Peru’s Nationalist Party Leader Ollanta Humala. Photographer: Cris Bouroncle/AFP/Getty Images
.Peru’s dollar bonds tumbled, sending borrowing costs to the highest in four weeks, after former army rebel Ollanta Humala claimed victory in the country’s presidential runoff yesterday and sparked concern that he will seek greater state control of the economy.
Yields on dollar-denominated bonds due 2037 rose 20 basis points, or 0.20 percentage point, to 5.94 percent at 8:35 a.m. in New York, according to data compiled by Bloomberg. The yield spread on Peru notes relative to U.S. Treasuries climbed 18 basis points to 210, according to JPMorgan Chase & Co.
Humala, 48, leader of the Nationalist Party and a one-time ally of Venezuelan President Hugo Chavez, had 51.3 percent of votes compared to 48.7 percent for Congresswoman Keiko Fujimori with 88 percent of votes counted. Polls last week showed the candidates were tied. While Humala shifted during the campaign to defending policies that made Peru the fastest growing Latin American economy over the past decade, investors remain concerned he will raise mining royalties and impose greater state control over natural resources.
“While Humala moderated his tone throughout the campaign and certainly compared to the 2006 election, investors are likely to react negatively as uncertainty is still high,” Societe Generale SA strategists led by Benoit Anne in London wrote in a research report.
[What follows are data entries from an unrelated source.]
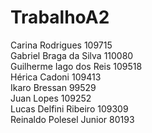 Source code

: # TrabalhoA2
Carina Rodrigues 109715
<br>
Gabriel Braga da Silva 110080
<br>
Guilherme Iago dos Reis 109518
<br>
Hérica Cadoni 109413
<br>
Ikaro Bressan 99529
<br>
Juan Lopes 109252
<br>
Lucas Delfini Ribeiro 109309
<br>
Reinaldo Polesel Junior 80193
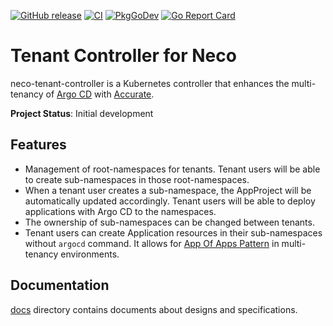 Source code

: [![GitHub release](https://img.shields.io/github/release/cybozu-go/neco-tenant-controller.svg?maxAge=60)](https://github.com/cybozu-go/neco-tenant-controller/releases)
[![CI](https://github.com/cybozu-go/neco-tenant-controller/actions/workflows/ci.yaml/badge.svg)](https://github.com/cybozu-go/neco-tenant-controller/actions/workflows/ci.yaml)
[![PkgGoDev](https://pkg.go.dev/badge/github.com/cybozu-go/neco-tenant-controller?tab=overview)](https://pkg.go.dev/github.com/cybozu-go/neco-tenant-controller?tab=overview)
[![Go Report Card](https://goreportcard.com/badge/github.com/cybozu-go/neco-tenant-controller)](https://goreportcard.com/report/github.com/cybozu-go/neco-tenant-controller)

# Tenant Controller for Neco

neco-tenant-controller is a Kubernetes controller that enhances the multi-tenancy of [Argo CD][] with [Accurate][].

**Project Status**: Initial development

## Features

- Management of root-namespaces for tenants. Tenant users will be able to create sub-namespaces in those root-namespaces.
- When a tenant user creates a sub-namespace, the AppProject will be automatically updated accordingly. Tenant users will be able to deploy applications with Argo CD to the namespaces.
- The ownership of sub-namespaces can be changed between tenants.
- Tenant users can create Application resources in their sub-namespaces without `argocd` command. It allows for [App Of Apps Pattern](https://argo-cd.readthedocs.io/en/stable/operator-manual/cluster-bootstrapping/#app-of-apps-pattern) in multi-tenancy environments.

## Documentation

[docs](docs/) directory contains documents about designs and specifications.

[Accurate]: https://github.com/cybozu-go/accurate
[Argo CD]: https://argo-cd.readthedocs.io/en/stable/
Peru’s benchmark stock index and currency posted their biggest weekly decline in almost two months in the five days ended June 3 on speculation Humala was headed toward victory. The Lima General Index fell 5.1 percent to 21,227.68, while the sol weakened 0.3 percent to 2.7631 per U.S. dollar.
‘Humala’s Moderation’
Fujimori, the daughter of former President Alberto Fujimori, told supporters last night she is awaiting final results and will “be the first” to recognize a defeat to Humala.
“We would expect Peruvian assets to come under pressure,” Brian Jackson, an emerging-market strategist at RBC in Hong Kong, wrote in an e-mailed note. “We expect uncertainty to remain in place as the market assesses how ‘real’ Humala’s moderation is.”
To broaden his appeal to Peru’s growing middle class, Humala abandoned rhetoric against foreign mining and natural resource companies used during the 2006 campaign, when he lost the presidency to Alan Garcia by five percentage points. Humala shelved his 198-page campaign platform to back away from an earlier pledge to rewrite the constitution and unilaterally raise royalty fees on mining and gas production.
Peru is the world’s top silver producer, third in copper and zinc and sixth in gold. Export revenue from mineral exports rose by 27 percent to a record $21 billion on surging prices.
Mining Companies
Southern Copper Corp. (SCCO), Peru’s biggest producer of the metal, fell in pre-market U.S. trading. The shares retreated 2.8 percent to $33.75 in New York.
Hochschild Mining Plc (HOC), a producer of silver in Peru, fell to its lowest in four months in London trading, declining 8.1 percent to 502 pence.
“The natural resource companies will be the first ones sold by risk-averse investors,” said Richard Segal, a fixed- income strategist at Jefferies International Ltd. in London. “If he appoints a cabinet quickly and seeks to govern from the center, the damage to market sentiment could be limited.”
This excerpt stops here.